Medical appointments:
  • Schedule appointments at the best time of day for the person with the health condition.
  • Go prepared, with a list of medications and supplements, any changes in symptoms or behaviour, and any specific questions or concerns.
  • Help the person communicate with the health providers, but don’t take over.
  • Ask questions and take notes. When you see a blank look, probe further.
With home care providers:
  • Let them know the person’s likes and dislikes.
  • Ensure they know you are the go-to person and can reach you at any time.
  • Monitor care. Don’t hesitate to raise concerns. And don’t forget to express appreciation when things go well.
 
In the hospital:
  • Provide vital information including a health card, a list of medications, advanced directives, and doctors’ contact information.
  • Bring the person’s glasses, hearing aid and dentures.
  • Ensure that providers know that you are the go-to person and can reach you at any time.

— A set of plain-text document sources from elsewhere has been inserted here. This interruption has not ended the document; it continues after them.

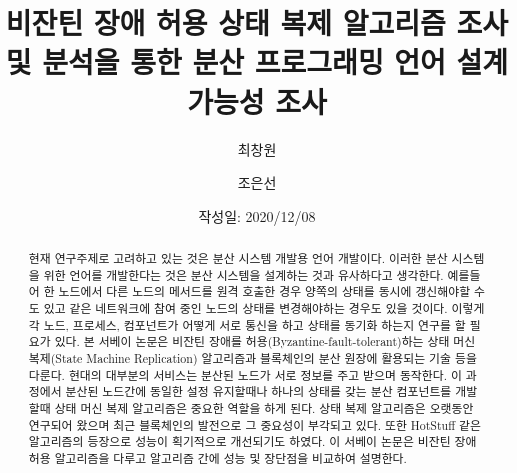 \documentclass[table,smallextended]{svjour3}       %
\begin{document}
\title{비잔틴 장애 허용 상태 복제 알고리즘 조사 및 분석을 통한 분산 프로그래밍 언어 설계 가능성 조사}


\author{최창원         \and
        조은선 %
}



\date{작성일: 2020/12/08}


\maketitle

\renewcommand{\abstractname}{초록}
\renewcommand{\refname}{참조}
\begin{abstract}
현재 연구주제로 고려하고 있는 것은 분산 시스템 개발용 언어 개발이다. 이러한 분산 시스템을 위한 언어를 개발한다는 것은
분산 시스템을 설계하는 것과 유사하다고 생각한다. 예를들어 한 노드에서 다른 노드의 메서드를 원격 호출한 경우 
양쪽의 상태를 동시에 갱신해야할 수도 있고 같은 네트워크에 참여 중인 노드의 상태를 변경해야하는 경우도 있을 것이다.
이렇게 각 노드, 프로세스, 컴포넌트가 어떻게 서로 통신을 하고 상태를 동기화 하는지 연구를 할 필요가 있다.
본 서베이 논문은 비잔틴 장애를 허용(Byzantine-fault-tolerant)하는 
상태 머신 복제(State Machine Replication) 알고리즘과 블록체인의 분산 원장에 활용되는 기술 등을 다룬다. 
현대의 대부분의 서비스는 분산된 노드가 서로 정보를 주고 받으며 동작한다.
이 과정에서 분산된 노드간에 동일한 설정 유지할때나 하나의 상태를 갖는 분산 컴포넌트를 개발할때
상태 머신 복제 알고리즘은 중요한 역할을 하게 된다. 상태 복제 알고리즘은 오랫동안 연구되어 왔으며 최근 블록체인의
발전으로 그 중요성이 부각되고 있다. 또한 HotStuff 같은 알고리즘의 등장으로 성능이 획기적으로
개선되기도 하였다. 이 서베이 논문은 비잔틴 장애 허용 알고리즘을 다루고
알고리즘 간에 성능 및 장단점을 비교하여 설명한다.

\end{abstract}
\end{document}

  • If the person is acting more confused than normal, let the medical team know immediately. Be aware of the signs of delirium.
  • If new medications are prescribed, ask why and what the possible side effects are.
  • Ask questions and take notes. Ask providers for their business cards, so you have their names and contact information.
  • Be calm and positive, but firm. As www.workingdaughter.com puts it, “You are not at the hospital to make friends: you are there to get your parent the best care for them.”